The ICS-CERT has issued a security advisory related to the existence of OpenSSL vulnerabilities affecting different Siemens industrial products.
Several Siemens industrial products are affected by four vulnerabilities in their OpenSSL implementation which could be remotely exploited to run a man-in-the-middle (MitM) attack or to cause the crash of web servers of the products.
The US Industrial Control Systems Cyber Emergency Response Team (ISC CERT) last week issued a security advisory (Advisory (ICSA-14-198-03)) in which warns on the availability on the Internet of the exploits that target these OpenSSL vulnerabilities.
“Siemens has identified four vulnerabilities in its OpenSSL cryptographic software library affecting several Siemens industrial products. Updates are available for APE 2.0.2 and WinCC OA (PVSS). The ROX 1, ROX 2, S7-1500, and CP1543-1 products do not have a patch at this time; however, Siemens has made mitigation recommendations. Siemens is continuing to work on patching these vulnerabilities.” states the advisory.
“The affected Siemens industrial products are for process and network control and monitoring in critical infrastructure sectors such as Chemical, Critical Manufacturing, Energy, Food and Agriculture, and Water and Wastewater Systems,” “The vulnerabilities identified could impact authenticity, integrity, and availability of affected devices.”ISC CERT added.
The following six products are affected by the OpenSSL vulnerabilities, but as explained by the ISC CERT, the patches are available only for two of them. Siemens has promptly released a list of recommendations to mitigate the risk of attacks based on the exploitation of the OpenSSL vulnerabilities.
- APE versions prior to Version 2.0.2 (only affected if SSL/TLS component or Crossbow is used),
- CP1543-1: all versions,
- ROX 1: all versions (only affected if Crossbow is installed),
- ROX 2: all versions (only affected if eLAN or Crossbow is installed),
- S7-1500: all versions, and
- WinCC OA (PVSS): Version 3.8 – 3.12
Security updates for patching the holes are available only for APE 2.0.2 and WinCC OA (PVSS).

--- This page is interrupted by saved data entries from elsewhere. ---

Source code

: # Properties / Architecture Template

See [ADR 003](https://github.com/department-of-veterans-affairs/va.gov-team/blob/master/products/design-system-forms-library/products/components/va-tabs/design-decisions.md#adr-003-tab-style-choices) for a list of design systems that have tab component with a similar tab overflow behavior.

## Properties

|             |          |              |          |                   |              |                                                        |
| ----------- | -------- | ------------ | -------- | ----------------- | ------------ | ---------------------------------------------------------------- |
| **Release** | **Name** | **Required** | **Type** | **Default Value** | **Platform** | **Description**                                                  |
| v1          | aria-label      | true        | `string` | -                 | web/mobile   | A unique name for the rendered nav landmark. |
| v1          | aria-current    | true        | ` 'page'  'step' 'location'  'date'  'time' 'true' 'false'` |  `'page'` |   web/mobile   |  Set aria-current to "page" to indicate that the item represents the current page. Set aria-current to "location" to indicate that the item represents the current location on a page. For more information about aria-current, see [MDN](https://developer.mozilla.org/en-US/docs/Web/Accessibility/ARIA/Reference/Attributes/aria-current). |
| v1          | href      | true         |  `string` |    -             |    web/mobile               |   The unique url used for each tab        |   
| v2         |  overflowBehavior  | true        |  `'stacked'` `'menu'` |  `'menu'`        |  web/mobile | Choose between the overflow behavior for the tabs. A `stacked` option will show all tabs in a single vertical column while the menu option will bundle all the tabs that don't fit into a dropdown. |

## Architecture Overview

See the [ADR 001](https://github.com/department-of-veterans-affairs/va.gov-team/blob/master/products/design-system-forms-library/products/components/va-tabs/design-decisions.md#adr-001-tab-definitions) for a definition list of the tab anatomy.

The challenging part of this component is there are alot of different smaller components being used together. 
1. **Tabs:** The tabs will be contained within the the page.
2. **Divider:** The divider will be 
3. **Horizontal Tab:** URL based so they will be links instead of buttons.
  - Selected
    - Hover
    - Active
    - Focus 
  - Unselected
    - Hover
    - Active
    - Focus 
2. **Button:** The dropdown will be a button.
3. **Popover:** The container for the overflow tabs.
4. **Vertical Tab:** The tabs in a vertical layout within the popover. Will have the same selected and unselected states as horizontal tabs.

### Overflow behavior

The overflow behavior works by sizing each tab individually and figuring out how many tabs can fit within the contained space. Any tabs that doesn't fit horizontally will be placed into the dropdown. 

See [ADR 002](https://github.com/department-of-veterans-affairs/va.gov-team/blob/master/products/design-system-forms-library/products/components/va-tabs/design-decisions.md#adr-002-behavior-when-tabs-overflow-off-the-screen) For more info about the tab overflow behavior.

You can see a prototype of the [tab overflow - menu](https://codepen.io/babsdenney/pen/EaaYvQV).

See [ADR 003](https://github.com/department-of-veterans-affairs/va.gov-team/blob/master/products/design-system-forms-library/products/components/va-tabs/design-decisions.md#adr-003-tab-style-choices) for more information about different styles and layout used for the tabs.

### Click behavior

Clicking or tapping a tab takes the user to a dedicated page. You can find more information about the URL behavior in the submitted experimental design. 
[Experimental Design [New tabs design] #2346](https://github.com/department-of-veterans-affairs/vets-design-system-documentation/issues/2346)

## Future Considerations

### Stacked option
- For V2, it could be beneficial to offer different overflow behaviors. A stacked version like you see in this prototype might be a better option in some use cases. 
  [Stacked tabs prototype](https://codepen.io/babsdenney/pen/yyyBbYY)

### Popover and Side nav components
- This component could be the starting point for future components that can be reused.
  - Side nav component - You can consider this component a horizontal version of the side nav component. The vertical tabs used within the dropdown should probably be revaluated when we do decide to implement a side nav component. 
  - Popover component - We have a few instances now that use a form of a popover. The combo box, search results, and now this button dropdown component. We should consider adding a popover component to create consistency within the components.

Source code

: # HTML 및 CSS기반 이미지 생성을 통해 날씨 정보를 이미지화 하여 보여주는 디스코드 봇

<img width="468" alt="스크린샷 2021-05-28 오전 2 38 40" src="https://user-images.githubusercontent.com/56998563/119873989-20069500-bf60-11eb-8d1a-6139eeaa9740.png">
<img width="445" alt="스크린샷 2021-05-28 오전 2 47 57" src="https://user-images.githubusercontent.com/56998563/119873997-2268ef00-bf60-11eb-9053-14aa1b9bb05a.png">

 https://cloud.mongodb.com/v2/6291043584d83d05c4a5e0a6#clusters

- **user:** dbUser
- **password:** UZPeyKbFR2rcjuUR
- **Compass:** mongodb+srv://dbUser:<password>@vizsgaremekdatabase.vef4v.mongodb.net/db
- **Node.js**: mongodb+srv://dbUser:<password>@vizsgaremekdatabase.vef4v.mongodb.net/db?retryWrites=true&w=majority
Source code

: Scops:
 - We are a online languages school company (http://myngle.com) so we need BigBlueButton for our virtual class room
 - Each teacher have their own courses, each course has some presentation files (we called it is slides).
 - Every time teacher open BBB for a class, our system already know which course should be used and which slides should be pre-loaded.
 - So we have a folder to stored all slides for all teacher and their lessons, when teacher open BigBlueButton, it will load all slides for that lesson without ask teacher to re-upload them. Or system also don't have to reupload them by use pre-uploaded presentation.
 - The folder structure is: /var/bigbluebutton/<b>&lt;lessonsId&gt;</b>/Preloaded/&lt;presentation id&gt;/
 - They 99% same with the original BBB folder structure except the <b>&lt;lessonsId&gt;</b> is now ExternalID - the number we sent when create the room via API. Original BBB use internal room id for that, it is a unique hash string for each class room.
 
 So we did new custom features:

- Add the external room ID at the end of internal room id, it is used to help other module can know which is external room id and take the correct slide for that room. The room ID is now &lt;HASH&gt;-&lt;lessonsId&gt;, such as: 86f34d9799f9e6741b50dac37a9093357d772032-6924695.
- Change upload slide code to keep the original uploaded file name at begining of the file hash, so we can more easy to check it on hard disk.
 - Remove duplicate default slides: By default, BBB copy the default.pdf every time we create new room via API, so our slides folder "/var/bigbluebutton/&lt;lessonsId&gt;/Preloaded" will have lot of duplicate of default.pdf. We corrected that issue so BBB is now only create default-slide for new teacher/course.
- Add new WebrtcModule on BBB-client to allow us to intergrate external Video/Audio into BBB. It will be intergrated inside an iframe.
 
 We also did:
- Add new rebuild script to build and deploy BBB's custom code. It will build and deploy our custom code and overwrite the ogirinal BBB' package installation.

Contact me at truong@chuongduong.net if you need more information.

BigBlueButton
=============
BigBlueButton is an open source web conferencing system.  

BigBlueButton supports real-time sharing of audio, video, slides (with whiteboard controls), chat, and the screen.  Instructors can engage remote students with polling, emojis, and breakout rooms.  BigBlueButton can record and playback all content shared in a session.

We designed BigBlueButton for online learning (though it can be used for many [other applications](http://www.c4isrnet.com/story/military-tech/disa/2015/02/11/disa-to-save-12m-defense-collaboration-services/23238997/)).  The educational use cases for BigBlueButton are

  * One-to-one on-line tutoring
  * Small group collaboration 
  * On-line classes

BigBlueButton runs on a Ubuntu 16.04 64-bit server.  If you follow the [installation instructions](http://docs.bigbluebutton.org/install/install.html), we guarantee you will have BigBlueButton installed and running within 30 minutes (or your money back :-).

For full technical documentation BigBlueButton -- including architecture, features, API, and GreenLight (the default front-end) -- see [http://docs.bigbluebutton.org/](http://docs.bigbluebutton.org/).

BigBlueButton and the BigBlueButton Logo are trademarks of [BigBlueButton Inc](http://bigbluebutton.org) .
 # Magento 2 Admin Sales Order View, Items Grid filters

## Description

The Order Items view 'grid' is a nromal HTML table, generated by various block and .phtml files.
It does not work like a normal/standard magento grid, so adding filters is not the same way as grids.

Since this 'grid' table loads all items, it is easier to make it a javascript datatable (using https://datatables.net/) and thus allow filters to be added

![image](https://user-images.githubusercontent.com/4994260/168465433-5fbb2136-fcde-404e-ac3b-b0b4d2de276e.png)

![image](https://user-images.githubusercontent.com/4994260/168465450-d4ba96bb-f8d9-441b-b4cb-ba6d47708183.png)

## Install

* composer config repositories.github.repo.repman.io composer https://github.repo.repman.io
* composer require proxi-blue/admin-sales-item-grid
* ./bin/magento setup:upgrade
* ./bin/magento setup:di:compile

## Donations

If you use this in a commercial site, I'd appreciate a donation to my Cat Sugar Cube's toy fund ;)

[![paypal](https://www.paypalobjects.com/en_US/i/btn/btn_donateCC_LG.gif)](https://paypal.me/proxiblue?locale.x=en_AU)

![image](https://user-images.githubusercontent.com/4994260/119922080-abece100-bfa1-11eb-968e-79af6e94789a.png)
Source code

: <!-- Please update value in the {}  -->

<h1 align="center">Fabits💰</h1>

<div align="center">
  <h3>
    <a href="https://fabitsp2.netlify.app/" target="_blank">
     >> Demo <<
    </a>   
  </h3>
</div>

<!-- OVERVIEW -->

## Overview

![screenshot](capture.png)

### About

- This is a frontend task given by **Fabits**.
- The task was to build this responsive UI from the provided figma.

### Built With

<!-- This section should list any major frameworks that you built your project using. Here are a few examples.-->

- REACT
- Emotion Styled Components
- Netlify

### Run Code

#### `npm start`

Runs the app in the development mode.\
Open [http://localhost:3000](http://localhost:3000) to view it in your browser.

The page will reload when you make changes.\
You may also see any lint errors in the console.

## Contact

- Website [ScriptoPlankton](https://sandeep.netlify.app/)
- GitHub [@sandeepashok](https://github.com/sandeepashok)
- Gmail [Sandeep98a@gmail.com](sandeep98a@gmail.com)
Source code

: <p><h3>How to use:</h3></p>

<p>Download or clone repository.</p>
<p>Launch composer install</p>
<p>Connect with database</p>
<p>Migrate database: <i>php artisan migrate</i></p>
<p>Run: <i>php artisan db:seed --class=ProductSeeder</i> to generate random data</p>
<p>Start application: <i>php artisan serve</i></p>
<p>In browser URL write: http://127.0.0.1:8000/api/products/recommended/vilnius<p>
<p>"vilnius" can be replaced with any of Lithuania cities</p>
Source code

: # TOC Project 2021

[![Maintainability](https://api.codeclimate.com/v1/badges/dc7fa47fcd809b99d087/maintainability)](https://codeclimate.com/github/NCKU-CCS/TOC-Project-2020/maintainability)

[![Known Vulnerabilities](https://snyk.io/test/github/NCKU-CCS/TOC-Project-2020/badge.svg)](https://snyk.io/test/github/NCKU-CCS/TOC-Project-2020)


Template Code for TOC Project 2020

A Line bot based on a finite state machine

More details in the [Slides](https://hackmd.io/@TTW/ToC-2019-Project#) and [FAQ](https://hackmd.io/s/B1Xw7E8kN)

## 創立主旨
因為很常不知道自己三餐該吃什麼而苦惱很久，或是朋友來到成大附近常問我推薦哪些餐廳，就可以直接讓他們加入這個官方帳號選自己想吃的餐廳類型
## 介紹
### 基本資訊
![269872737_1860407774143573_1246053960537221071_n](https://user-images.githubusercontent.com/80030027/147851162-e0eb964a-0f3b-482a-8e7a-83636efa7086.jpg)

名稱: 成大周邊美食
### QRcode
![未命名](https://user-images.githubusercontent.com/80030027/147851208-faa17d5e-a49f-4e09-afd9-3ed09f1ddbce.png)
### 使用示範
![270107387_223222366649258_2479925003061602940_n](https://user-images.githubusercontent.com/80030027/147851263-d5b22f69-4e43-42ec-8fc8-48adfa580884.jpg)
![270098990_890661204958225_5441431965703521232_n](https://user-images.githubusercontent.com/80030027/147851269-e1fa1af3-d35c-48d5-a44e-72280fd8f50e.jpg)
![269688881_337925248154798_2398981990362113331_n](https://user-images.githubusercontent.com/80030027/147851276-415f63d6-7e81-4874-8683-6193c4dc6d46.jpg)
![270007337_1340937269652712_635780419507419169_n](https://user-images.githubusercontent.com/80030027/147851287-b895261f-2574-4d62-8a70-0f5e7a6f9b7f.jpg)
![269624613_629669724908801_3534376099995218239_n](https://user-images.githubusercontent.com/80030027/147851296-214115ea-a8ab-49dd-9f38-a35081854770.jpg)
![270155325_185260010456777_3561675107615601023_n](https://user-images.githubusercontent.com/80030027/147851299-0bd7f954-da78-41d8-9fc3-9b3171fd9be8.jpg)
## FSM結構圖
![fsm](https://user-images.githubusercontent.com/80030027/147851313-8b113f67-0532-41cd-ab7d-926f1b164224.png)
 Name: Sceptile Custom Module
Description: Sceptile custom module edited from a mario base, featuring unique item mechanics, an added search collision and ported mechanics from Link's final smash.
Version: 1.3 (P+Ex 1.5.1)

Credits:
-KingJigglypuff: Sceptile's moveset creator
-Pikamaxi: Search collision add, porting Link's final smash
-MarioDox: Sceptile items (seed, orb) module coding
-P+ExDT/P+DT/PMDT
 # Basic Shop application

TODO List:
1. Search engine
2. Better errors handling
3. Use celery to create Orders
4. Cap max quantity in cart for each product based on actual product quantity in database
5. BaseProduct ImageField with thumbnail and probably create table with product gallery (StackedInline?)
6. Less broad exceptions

The man-in-the-middle attack could allow a bad actor to to hijack a session between an authorized user and the device, the flaws are considerable serious due their impact on the availability of the industrial components by causing the web server of the product to crash.
“Impact to individual organizations depends on many factors that are unique to each organization,” “An attacker with a moderate skill would be able to exploit these vulnerabilities,” states the Advisory.
The advisory provides further insights on how to protect industrial systems, for example warning of spear phishing attacks, by suggesting deploying the systems behind firewalls and isolating them from the business network.